Tooling U-SME
- Predecessor: Tooling University
- Formation: 1942
- Type: not-for-profit educational organization
- Headquarters: Cleveland, Ohio, United States
- Location: 3615 Superior Avenue East Building 44, 6th Floor Cleveland, OH 44114;
- Region served: Worldwide
- Official language: English
- Website: toolingu.com

= Tooling U-SME =

Tooling U-SME, formerly Tooling University, is an American non-profit educational technology and blended learning organization that produces learning management system software, certifications and content for the manufacturing industry. Owned by the Society of Manufacturing Engineers (SME) and headquartered in Cleveland, Ohio, Tooling U provides online industrial manufacturing training, development, and competency based apprenticeship programs.

==History==
Tooling University, the original online training component of Tooling U-SME, was founded to address the shortage of skilled workers in the manufacturing industry. Tooling U began as a division of Jergens Inc., a workholding and tooling component manufacturer founded in 1942. In 2010, Tooling University was acquired by SME.

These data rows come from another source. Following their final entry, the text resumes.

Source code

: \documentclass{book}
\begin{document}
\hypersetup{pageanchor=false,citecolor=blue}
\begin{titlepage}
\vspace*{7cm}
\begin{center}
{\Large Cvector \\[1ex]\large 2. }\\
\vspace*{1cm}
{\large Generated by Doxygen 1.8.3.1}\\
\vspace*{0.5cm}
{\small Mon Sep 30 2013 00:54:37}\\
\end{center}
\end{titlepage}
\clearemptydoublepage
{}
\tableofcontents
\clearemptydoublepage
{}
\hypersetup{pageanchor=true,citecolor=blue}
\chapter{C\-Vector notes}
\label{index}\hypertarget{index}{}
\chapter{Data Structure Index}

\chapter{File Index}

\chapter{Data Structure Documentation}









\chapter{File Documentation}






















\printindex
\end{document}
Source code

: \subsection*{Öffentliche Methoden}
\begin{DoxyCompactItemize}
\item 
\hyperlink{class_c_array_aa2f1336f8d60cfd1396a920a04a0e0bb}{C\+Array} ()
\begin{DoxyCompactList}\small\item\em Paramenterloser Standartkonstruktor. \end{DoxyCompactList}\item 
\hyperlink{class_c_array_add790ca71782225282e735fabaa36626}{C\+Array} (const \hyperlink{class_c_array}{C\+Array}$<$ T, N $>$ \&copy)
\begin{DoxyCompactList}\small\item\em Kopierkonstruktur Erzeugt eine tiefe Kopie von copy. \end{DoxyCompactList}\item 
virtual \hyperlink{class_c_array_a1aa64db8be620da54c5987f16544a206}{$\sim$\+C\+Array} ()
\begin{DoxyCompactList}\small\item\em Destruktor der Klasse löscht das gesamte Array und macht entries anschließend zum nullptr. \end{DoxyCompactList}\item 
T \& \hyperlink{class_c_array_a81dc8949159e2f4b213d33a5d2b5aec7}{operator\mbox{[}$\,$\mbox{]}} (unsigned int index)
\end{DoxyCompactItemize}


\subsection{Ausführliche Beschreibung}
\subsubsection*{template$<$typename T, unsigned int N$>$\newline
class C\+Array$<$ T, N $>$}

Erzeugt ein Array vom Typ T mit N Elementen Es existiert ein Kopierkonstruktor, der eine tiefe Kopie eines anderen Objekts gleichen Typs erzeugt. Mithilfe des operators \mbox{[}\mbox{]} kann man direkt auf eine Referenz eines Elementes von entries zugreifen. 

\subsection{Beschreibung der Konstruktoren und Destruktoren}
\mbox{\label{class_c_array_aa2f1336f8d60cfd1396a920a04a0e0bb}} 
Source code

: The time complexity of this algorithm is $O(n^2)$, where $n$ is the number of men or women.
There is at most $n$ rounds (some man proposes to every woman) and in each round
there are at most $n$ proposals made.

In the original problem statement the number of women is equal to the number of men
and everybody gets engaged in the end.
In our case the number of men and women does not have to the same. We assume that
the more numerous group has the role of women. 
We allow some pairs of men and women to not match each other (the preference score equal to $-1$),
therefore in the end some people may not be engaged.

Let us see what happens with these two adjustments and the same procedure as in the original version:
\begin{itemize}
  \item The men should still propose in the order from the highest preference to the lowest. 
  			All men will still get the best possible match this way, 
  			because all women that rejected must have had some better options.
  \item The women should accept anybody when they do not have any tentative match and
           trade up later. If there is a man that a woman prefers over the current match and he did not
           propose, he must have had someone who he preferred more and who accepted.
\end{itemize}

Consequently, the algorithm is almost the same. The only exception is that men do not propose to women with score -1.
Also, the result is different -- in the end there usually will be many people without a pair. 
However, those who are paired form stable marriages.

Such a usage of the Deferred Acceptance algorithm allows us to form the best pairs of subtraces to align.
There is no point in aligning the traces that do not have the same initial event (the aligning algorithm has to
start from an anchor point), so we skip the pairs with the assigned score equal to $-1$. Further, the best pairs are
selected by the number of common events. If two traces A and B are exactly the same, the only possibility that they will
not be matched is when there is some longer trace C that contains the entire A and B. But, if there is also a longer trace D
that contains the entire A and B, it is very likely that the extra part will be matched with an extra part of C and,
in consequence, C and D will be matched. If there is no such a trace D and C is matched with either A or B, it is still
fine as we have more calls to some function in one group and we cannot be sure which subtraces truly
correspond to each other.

Since the acquisition, Tooling U-SME has spent recent years uniting all of its training products, launching service offering upgrades, and providing niche learning services for specific jobs like welding. The company has also been awarded multiple grants from US government institutions like the Department of Defense and the Department of Labor to develop training programs that support the development of America's workforce in manufacturing.

==Competency Framework==
In early 2014 Tooling U-SME launched the Competency Framework for achieving manufacturing excellence. The Competency Framework is made up of more than 60 job competency models in nine manufacturing functional areas. Each competency model outlines knowledge and skill objectives for production workers, technicians, lead technicians and technologists, and engineers.

==Products and Services==
Tooling U-SME supplies manufacturers, high schools and technical colleges with in-house and online training resources that are translatable to both certificate programs and associate degrees. Students can choose from over 70 instructor-led programs, and have 24/7 access to more than 450 online courses, covering everything from safety and maintenance to composites and machining.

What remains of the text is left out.